Good afternoon! In today's braintrust we asked the experts to analyze the relationship between sustainability goals and digital transformations and identify the strategies that could advance a company's progress in both. Questions or comments? Send us a note at braintrust@protocol.com

Steve Wilhite

President of Sustainability Business at Schneider Electric

An effective climate change program must be an enterprise-wide effort. This means that at the outset, digital and central data management systems must be united — and all stakeholder goals incorporated.

However, some immediate sustainability areas those tasked with driving digital transformation should consider include:

Supply chain ecosystem: Net zero ambitions require businesses to address Scope 3 through reducing supply chain emissions. Engaging hundreds or thousands of suppliers in decarbonization would be inefficient and ineffective without a digitized, holistic view of an entire supply chain ecosystem.

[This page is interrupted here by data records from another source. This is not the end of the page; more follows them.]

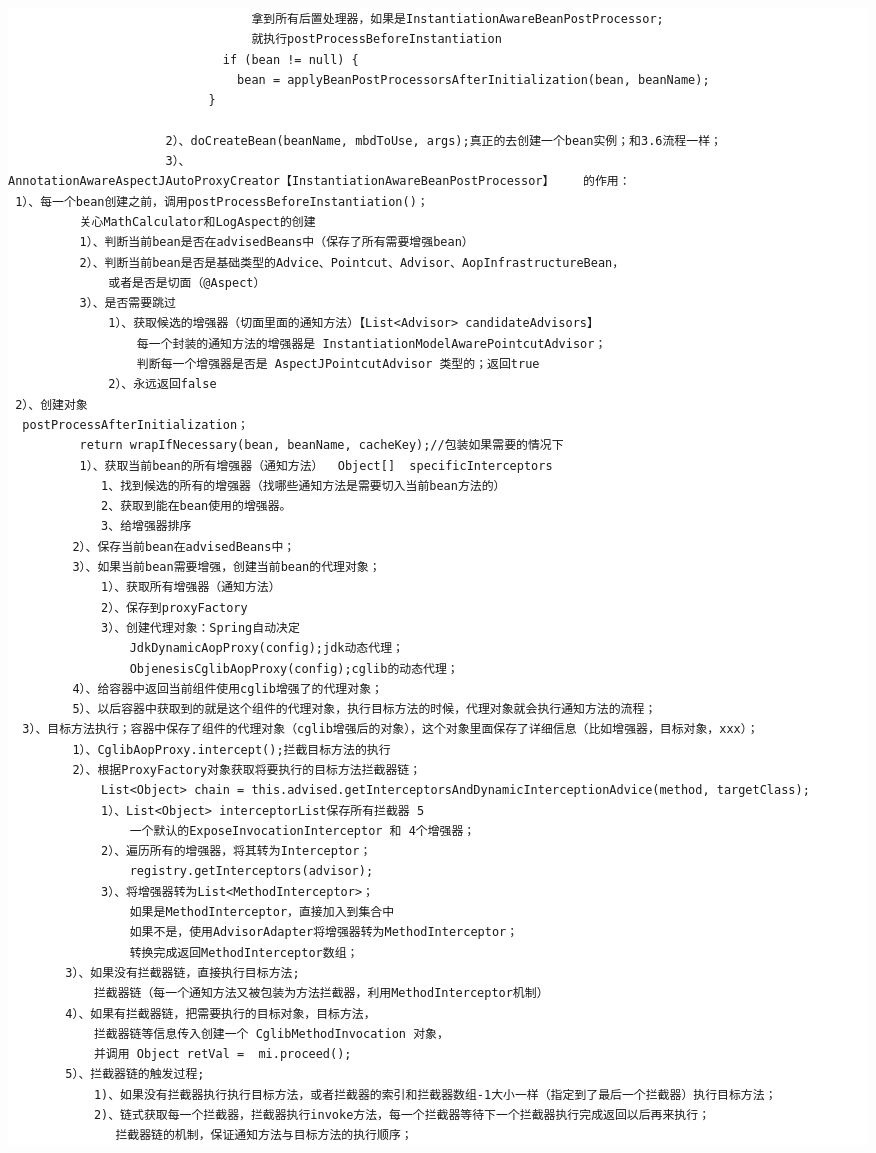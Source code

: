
 ```
                                  拿到所有后置处理器，如果是InstantiationAwareBeanPostProcessor;
                                  就执行postProcessBeforeInstantiation
                              if (bean != null) {
                                bean = applyBeanPostProcessorsAfterInitialization(bean, beanName);
                            }
  
                      2）、doCreateBean(beanName, mbdToUse, args);真正的去创建一个bean实例；和3.6流程一样；
                      3）、
AnnotationAwareAspectJAutoProxyCreator【InstantiationAwareBeanPostProcessor】    的作用：
 1）、每一个bean创建之前，调用postProcessBeforeInstantiation()；
          关心MathCalculator和LogAspect的创建
          1）、判断当前bean是否在advisedBeans中（保存了所有需要增强bean）
          2）、判断当前bean是否是基础类型的Advice、Pointcut、Advisor、AopInfrastructureBean，
              或者是否是切面（@Aspect）
          3）、是否需要跳过
              1）、获取候选的增强器（切面里面的通知方法）【List<Advisor> candidateAdvisors】
                  每一个封装的通知方法的增强器是 InstantiationModelAwarePointcutAdvisor；
                  判断每一个增强器是否是 AspectJPointcutAdvisor 类型的；返回true
              2）、永远返回false
 2）、创建对象
  postProcessAfterInitialization；
          return wrapIfNecessary(bean, beanName, cacheKey);//包装如果需要的情况下
          1）、获取当前bean的所有增强器（通知方法）  Object[]  specificInterceptors
             1、找到候选的所有的增强器（找哪些通知方法是需要切入当前bean方法的）
             2、获取到能在bean使用的增强器。
             3、给增强器排序
         2）、保存当前bean在advisedBeans中；
         3）、如果当前bean需要增强，创建当前bean的代理对象；
             1）、获取所有增强器（通知方法）
             2）、保存到proxyFactory
             3）、创建代理对象：Spring自动决定
                 JdkDynamicAopProxy(config);jdk动态代理；
                 ObjenesisCglibAopProxy(config);cglib的动态代理；
         4）、给容器中返回当前组件使用cglib增强了的代理对象；
         5）、以后容器中获取到的就是这个组件的代理对象，执行目标方法的时候，代理对象就会执行通知方法的流程；       
  3）、目标方法执行；容器中保存了组件的代理对象（cglib增强后的对象），这个对象里面保存了详细信息（比如增强器，目标对象，xxx）；
         1）、CglibAopProxy.intercept();拦截目标方法的执行
         2）、根据ProxyFactory对象获取将要执行的目标方法拦截器链；
             List<Object> chain = this.advised.getInterceptorsAndDynamicInterceptionAdvice(method, targetClass);
             1）、List<Object> interceptorList保存所有拦截器 5
                 一个默认的ExposeInvocationInterceptor 和 4个增强器；
             2）、遍历所有的增强器，将其转为Interceptor；
                 registry.getInterceptors(advisor);
             3）、将增强器转为List<MethodInterceptor>；
                 如果是MethodInterceptor，直接加入到集合中
                 如果不是，使用AdvisorAdapter将增强器转为MethodInterceptor；
                 转换完成返回MethodInterceptor数组；
		3）、如果没有拦截器链，直接执行目标方法;
        	拦截器链（每一个通知方法又被包装为方法拦截器，利用MethodInterceptor机制）
		4）、如果有拦截器链，把需要执行的目标对象，目标方法，
            拦截器链等信息传入创建一个 CglibMethodInvocation 对象，
            并调用 Object retVal =  mi.proceed();
		5）、拦截器链的触发过程;
            1)、如果没有拦截器执行执行目标方法，或者拦截器的索引和拦截器数组-1大小一样（指定到了最后一个拦截器）执行目标方法；
            2)、链式获取每一个拦截器，拦截器执行invoke方法，每一个拦截器等待下一个拦截器执行完成返回以后再来执行；
               拦截器链的机制，保证通知方法与目标方法的执行顺序；
```
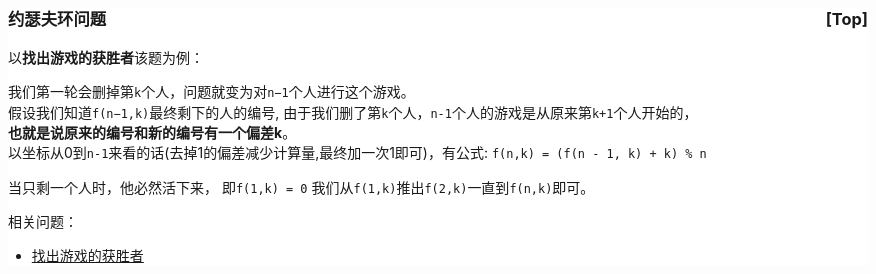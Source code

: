 ### <a name="82">约瑟夫环问题</a><a style="float:right;text-decoration:none;" href="#index">[Top]</a>
以**找出游戏的获胜者**该题为例：

我们第一轮会删掉第`k`个人，问题就变为对`n−1`个人进行这个游戏。\
假设我们知道`f(n−1,k)`最终剩下的人的编号,
由于我们删了第`k`个人，`n-1`个人的游戏是从原来第`k+1`个人开始的，\
**也就是说原来的编号和新的编号有一个偏差k**。\
以坐标从0到`n-1`来看的话(去掉1的偏差减少计算量,最终加一次1即可)，有公式:
`f(n,k) = (f(n - 1, k) + k) % n`

当只剩一个人时，他必然活下来，
即`f(1,k) = 0`
我们从`f(1,k)`推出`f(2,k)`一直到`f(n,k)`即可。


相关问题：
- [找出游戏的获胜者](https://leetcode-cn.com/problems/find-the-winner-of-the-circular-game/)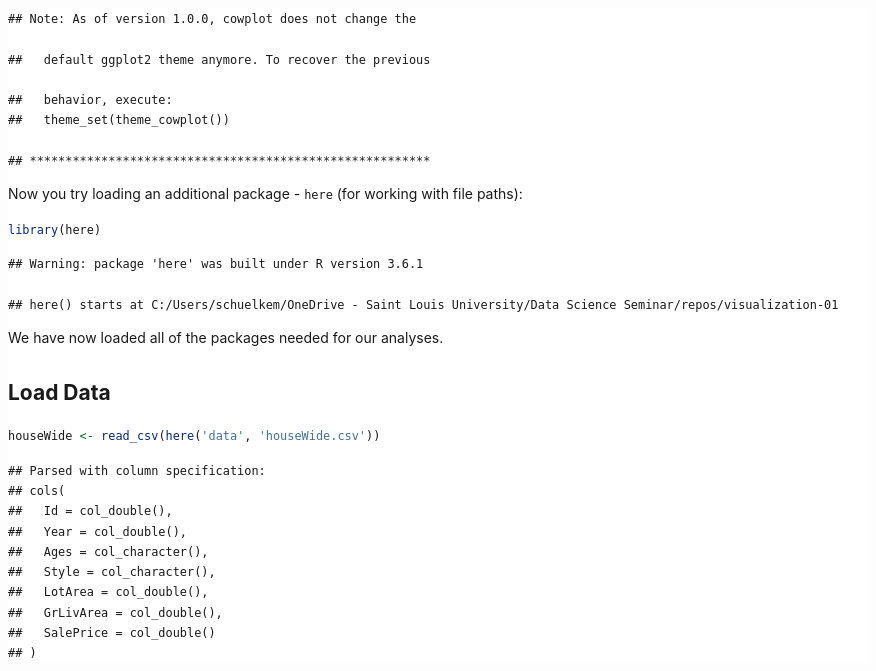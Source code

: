     ## Note: As of version 1.0.0, cowplot does not change the

    ##   default ggplot2 theme anymore. To recover the previous

    ##   behavior, execute:
    ##   theme_set(theme_cowplot())

    ## ********************************************************

Now you try loading an additional package - `here` (for working with
file
    paths):

``` r
library(here)
```

    ## Warning: package 'here' was built under R version 3.6.1

    ## here() starts at C:/Users/schuelkem/OneDrive - Saint Louis University/Data Science Seminar/repos/visualization-01

We have now loaded all of the packages needed for our analyses.

## Load Data

``` r
houseWide <- read_csv(here('data', 'houseWide.csv'))
```

    ## Parsed with column specification:
    ## cols(
    ##   Id = col_double(),
    ##   Year = col_double(),
    ##   Ages = col_character(),
    ##   Style = col_character(),
    ##   LotArea = col_double(),
    ##   GrLivArea = col_double(),
    ##   SalePrice = col_double()
    ## )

Reducing energy usage: The rapid development of neural machine-learning techniques allows companies to pinpoint to minutia areas of excessive energy load or opportunities to lower overall consumption. With SEC reporting guidelines on the horizon, all public enterprises will want to show they are taking all practical steps to reduce this metric.

Which leads to a final critical element: consistently communicating progress. An increasingly climate-aware world requires greater transparency from companies, while upcoming legislation will enforce it. Being transparent with progress and hurdles — and open to change based on ever-updating best practices — will not only move your business forward, it will ensure the entire market aligns to responsible goals.

Steve Varley

Global vice chair of Sustainability at EY

Sustainability represents the biggest economic transformation of our time. There is incredible opportunity here: to invest in innovation, new technologies, new methods of financing and to create a new generation of jobs in the green transition.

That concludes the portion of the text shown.